[[ RECORDS TO USE open ]]

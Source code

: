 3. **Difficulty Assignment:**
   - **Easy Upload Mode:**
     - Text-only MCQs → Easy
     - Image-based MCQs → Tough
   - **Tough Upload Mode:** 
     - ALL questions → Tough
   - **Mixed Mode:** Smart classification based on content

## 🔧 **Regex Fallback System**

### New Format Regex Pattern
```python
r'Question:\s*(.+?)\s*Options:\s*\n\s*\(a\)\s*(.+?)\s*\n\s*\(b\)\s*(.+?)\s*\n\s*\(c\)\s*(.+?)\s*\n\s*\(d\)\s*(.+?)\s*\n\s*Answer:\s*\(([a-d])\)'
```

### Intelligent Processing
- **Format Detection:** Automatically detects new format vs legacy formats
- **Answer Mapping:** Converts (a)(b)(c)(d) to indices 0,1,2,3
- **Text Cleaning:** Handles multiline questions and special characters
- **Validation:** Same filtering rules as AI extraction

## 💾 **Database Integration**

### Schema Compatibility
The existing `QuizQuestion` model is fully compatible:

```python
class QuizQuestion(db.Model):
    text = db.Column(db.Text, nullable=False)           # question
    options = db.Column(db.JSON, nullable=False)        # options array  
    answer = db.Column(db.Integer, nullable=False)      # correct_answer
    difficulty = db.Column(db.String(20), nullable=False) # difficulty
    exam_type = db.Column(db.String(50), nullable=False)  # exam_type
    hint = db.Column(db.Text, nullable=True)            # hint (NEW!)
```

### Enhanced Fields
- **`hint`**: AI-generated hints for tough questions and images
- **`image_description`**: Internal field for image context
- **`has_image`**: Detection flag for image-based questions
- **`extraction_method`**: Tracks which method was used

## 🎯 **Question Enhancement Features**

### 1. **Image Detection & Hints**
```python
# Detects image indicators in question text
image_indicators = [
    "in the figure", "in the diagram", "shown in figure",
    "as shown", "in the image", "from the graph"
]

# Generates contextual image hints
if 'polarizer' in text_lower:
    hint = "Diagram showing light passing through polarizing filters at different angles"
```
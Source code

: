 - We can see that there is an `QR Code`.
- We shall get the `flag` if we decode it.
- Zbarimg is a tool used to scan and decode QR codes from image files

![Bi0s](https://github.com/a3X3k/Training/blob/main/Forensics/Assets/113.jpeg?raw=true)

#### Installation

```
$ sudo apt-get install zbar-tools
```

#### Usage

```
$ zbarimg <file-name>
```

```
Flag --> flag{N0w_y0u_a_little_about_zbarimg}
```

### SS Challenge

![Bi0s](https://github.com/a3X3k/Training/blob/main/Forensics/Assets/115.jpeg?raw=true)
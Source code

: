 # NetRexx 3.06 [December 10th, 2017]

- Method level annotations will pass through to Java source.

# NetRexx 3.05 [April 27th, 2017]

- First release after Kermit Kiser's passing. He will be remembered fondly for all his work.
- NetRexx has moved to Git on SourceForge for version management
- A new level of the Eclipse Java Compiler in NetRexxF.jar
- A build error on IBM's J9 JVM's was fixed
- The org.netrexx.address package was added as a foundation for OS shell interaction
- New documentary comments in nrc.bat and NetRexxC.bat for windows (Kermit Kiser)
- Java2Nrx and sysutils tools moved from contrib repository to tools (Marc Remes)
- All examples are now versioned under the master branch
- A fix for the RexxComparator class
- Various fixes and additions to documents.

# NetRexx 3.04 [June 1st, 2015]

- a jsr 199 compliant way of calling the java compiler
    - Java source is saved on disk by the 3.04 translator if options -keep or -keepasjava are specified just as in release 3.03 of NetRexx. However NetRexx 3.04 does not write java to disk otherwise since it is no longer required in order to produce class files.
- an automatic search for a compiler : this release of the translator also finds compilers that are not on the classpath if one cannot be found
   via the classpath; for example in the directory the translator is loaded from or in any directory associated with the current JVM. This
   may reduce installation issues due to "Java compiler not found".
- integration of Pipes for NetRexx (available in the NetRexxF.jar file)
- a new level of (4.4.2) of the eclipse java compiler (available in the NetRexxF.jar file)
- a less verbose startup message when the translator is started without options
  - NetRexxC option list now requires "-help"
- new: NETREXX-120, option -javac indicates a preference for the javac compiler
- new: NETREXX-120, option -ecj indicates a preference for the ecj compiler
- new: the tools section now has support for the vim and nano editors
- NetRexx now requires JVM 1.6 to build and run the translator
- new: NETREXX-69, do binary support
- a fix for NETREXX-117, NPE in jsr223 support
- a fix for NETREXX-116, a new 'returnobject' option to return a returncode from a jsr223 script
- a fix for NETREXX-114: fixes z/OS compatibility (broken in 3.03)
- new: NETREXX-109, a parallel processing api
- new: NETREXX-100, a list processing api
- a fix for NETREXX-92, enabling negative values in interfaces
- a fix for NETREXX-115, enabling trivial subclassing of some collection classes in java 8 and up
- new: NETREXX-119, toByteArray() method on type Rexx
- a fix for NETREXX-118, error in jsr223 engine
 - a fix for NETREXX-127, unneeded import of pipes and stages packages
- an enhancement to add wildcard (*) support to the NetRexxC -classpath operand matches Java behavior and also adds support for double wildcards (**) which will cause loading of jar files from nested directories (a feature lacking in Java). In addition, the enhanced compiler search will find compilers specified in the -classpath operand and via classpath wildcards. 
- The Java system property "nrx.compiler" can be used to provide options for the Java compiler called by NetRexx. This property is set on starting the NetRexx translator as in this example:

[[ RECORDS TO USE closed ]]

Line by line, repeat the data exactly.

## EXERCISE SOLUTION
Source code

: 3. **Difficulty Assignment:**
   - **Easy Upload Mode:**
     - Text-only MCQs → Easy
     - Image-based MCQs → Tough
   - **Tough Upload Mode:** 
     - ALL questions → Tough
   - **Mixed Mode:** Smart classification based on content

## 🔧 **Regex Fallback System**

### New Format Regex Pattern
```python
r'Question:\s*(.+?)\s*Options:\s*\n\s*\(a\)\s*(.+?)\s*\n\s*\(b\)\s*(.+?)\s*\n\s*\(c\)\s*(.+?)\s*\n\s*\(d\)\s*(.+?)\s*\n\s*Answer:\s*\(([a-d])\)'
```

### Intelligent Processing
- **Format Detection:** Automatically detects new format vs legacy formats
- **Answer Mapping:** Converts (a)(b)(c)(d) to indices 0,1,2,3
- **Text Cleaning:** Handles multiline questions and special characters
- **Validation:** Same filtering rules as AI extraction

## 💾 **Database Integration**

### Schema Compatibility
The existing `QuizQuestion` model is fully compatible:

```python
class QuizQuestion(db.Model):
    text = db.Column(db.Text, nullable=False)           # question
    options = db.Column(db.JSON, nullable=False)        # options array  
    answer = db.Column(db.Integer, nullable=False)      # correct_answer
    difficulty = db.Column(db.String(20), nullable=False) # difficulty
    exam_type = db.Column(db.String(50), nullable=False)  # exam_type
    hint = db.Column(db.Text, nullable=True)            # hint (NEW!)
```

### Enhanced Fields
- **`hint`**: AI-generated hints for tough questions and images
- **`image_description`**: Internal field for image context
- **`has_image`**: Detection flag for image-based questions
- **`extraction_method`**: Tracks which method was used

## 🎯 **Question Enhancement Features**

### 1. **Image Detection & Hints**
```python
# Detects image indicators in question text
image_indicators = [
    "in the figure", "in the diagram", "shown in figure",
    "as shown", "in the image", "from the graph"
]

# Generates contextual image hints
if 'polarizer' in text_lower:
    hint = "Diagram showing light passing through polarizing filters at different angles"
```
Source code

: - We can see that there is an `QR Code`.
- We shall get the `flag` if we decode it.
- Zbarimg is a tool used to scan and decode QR codes from image files

![Bi0s](https://github.com/a3X3k/Training/blob/main/Forensics/Assets/113.jpeg?raw=true)

#### Installation

```
$ sudo apt-get install zbar-tools
```

#### Usage

```
$ zbarimg <file-name>
```

```
Flag --> flag{N0w_y0u_a_little_about_zbarimg}
```

### SS Challenge

![Bi0s](https://github.com/a3X3k/Training/blob/main/Forensics/Assets/115.jpeg?raw=true)
Source code

: # NetRexx 3.06 [December 10th, 2017]

- Method level annotations will pass through to Java source.

# NetRexx 3.05 [April 27th, 2017]

- First release after Kermit Kiser's passing. He will be remembered fondly for all his work.
- NetRexx has moved to Git on SourceForge for version management
- A new level of the Eclipse Java Compiler in NetRexxF.jar
- A build error on IBM's J9 JVM's was fixed
- The org.netrexx.address package was added as a foundation for OS shell interaction
- New documentary comments in nrc.bat and NetRexxC.bat for windows (Kermit Kiser)
- Java2Nrx and sysutils tools moved from contrib repository to tools (Marc Remes)
- All examples are now versioned under the master branch
- A fix for the RexxComparator class
- Various fixes and additions to documents.

# NetRexx 3.04 [June 1st, 2015]

- a jsr 199 compliant way of calling the java compiler
    - Java source is saved on disk by the 3.04 translator if options -keep or -keepasjava are specified just as in release 3.03 of NetRexx. However NetRexx 3.04 does not write java to disk otherwise since it is no longer required in order to produce class files.
- an automatic search for a compiler : this release of the translator also finds compilers that are not on the classpath if one cannot be found
   via the classpath; for example in the directory the translator is loaded from or in any directory associated with the current JVM. This
   may reduce installation issues due to "Java compiler not found".
- integration of Pipes for NetRexx (available in the NetRexxF.jar file)
- a new level of (4.4.2) of the eclipse java compiler (available in the NetRexxF.jar file)
- a less verbose startup message when the translator is started without options
  - NetRexxC option list now requires "-help"
- new: NETREXX-120, option -javac indicates a preference for the javac compiler
- new: NETREXX-120, option -ecj indicates a preference for the ecj compiler
- new: the tools section now has support for the vim and nano editors
- NetRexx now requires JVM 1.6 to build and run the translator
- new: NETREXX-69, do binary support
- a fix for NETREXX-117, NPE in jsr223 support
- a fix for NETREXX-116, a new 'returnobject' option to return a returncode from a jsr223 script
- a fix for NETREXX-114: fixes z/OS compatibility (broken in 3.03)
- new: NETREXX-109, a parallel processing api
- new: NETREXX-100, a list processing api
- a fix for NETREXX-92, enabling negative values in interfaces
- a fix for NETREXX-115, enabling trivial subclassing of some collection classes in java 8 and up
- new: NETREXX-119, toByteArray() method on type Rexx
- a fix for NETREXX-118, error in jsr223 engine
 - a fix for NETREXX-127, unneeded import of pipes and stages packages
- an enhancement to add wildcard (*) support to the NetRexxC -classpath operand matches Java behavior and also adds support for double wildcards (**) which will cause loading of jar files from nested directories (a feature lacking in Java). In addition, the enhanced compiler search will find compilers specified in the -classpath operand and via classpath wildcards. 
- The Java system property "nrx.compiler" can be used to provide options for the Java compiler called by NetRexx. This property is set on starting the NetRexx translator as in this example:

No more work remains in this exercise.